Burp Suite — intercepting and modifying form submissions
Browser DevTools — inspecting stored output in DOM and confirming execution
Manual payload crafting — testing input sanitization boundaries
OWASP WSTG — systematic testing methodology (WSTG-INPV-02)

Chaining Strategy & Escalation

The stored XSS executes every time any user (including administrators) views the category listing page. Since the payload is persistent, it does not require user interaction beyond normal navigation. In a real attack scenario, this could be weaponized for: (1) session hijacking by stealing admin cookies, (2) administrative account takeover via session token exfiltration, (3) keylogging on administrative pages, (4) defacement of the legal document management system, or (5) phishing by injecting fake login forms into the trusted government domain.
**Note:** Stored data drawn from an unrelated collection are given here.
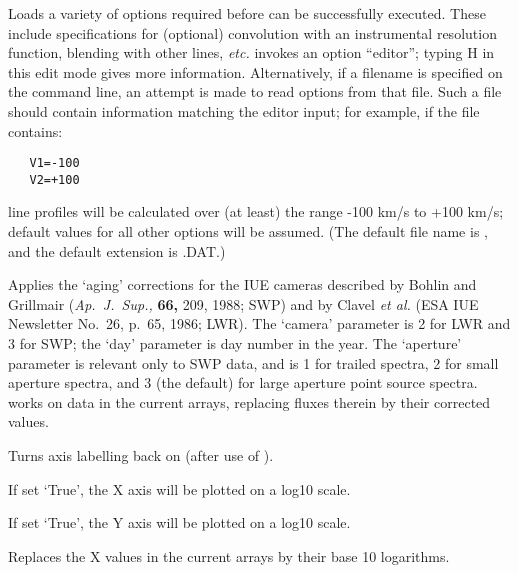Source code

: \begin {description}
Loads a variety of options required before   can be successfully
executed. These include specifications for (optional) convolution with
an instrumental resolution function, blending with other lines, {\em
etc.}   invokes an option ``editor''; typing H in this edit mode
gives more information. Alternatively, if a filename is specified on
the command line, an attempt is made to read options from that file.
Such a file should contain information matching the   editor
input; for example, if the file contains:

\begin{verbatim}
   V1=-100
   V2=+100
\end{verbatim}

line profiles will be calculated over (at least) the range -100 km/s
to +100 km/s; default values for all other options will be assumed.
(The default file name is ,  and the default extension is .DAT.)

Applies the `aging' corrections for the IUE cameras described by
Bohlin and Grillmair ({\it Ap.~J.~Sup.,} {\bf 66,} 209, 1988; SWP)
and by Clavel {\it et al.} (ESA IUE Newsletter No.~26, p.~65, 1986;
LWR). The `camera' parameter is 2 for LWR and 3 for SWP; the `day'
parameter is day number in the year. The `aperture' parameter is
relevant only to SWP data, and is 1 for trailed spectra, 2 for small
aperture spectra, and 3 (the default) for large aperture point source
spectra.   works on data in the current arrays, replacing
fluxes therein by their corrected values.

Turns axis labelling back on (after use of ). 

If set `True', the X axis will be plotted on a log10 scale.

If set `True', the Y axis will be plotted on a log10 scale.

Replaces the X values in the current arrays by their base 10 logarithms.


\end{description}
The PoC was limited to alert(document.domain) to demonstrate impact without causing harm.

Root Cause Analysis

The application stored user-supplied input directly into the database without any input validation or sanitization. When rendering the stored data, the application inserted it directly into the HTML response without context-aware output encoding. There was no Content Security Policy (CSP) header configured to mitigate inline script execution. The fundamental issue is a lack of defense-in-depth: no input validation, no output encoding, and no CSP — all three layers were missing.

Impact Assessment

Persistent JavaScript execution affecting all users viewing the category page
Potential administrative session hijacking via stored payload
Risk of government platform defacement through DOM manipulation
Credential harvesting via injected phishing forms on trusted domain
Data integrity risk — stored content could be modified by injected scripts
Reputational damage to government digital infrastructure

Remediation

Implement context-aware output encoding (HTML entity encoding) for all user-supplied data rendered in HTML context
Add server-side input validation with an allowlist approach for category names
Deploy a Content Security Policy (CSP) header that restricts inline script execution
Use a well-tested sanitization library (e.g., DOMPurify or OWASP Java Encoder) for any stored content rendering
Add HttpOnly and Secure flags to all session cookies to mitigate cookie theft even if XSS occurs
Implement input length restrictions on all form fields to reduce attack surface

This case study follows responsible disclosure practices. All sensitive data including endpoints, credentials, customer information, and active exploitation payloads have been redacted or sanitized. The vulnerability was reported through the official bug bounty program and has been resolved.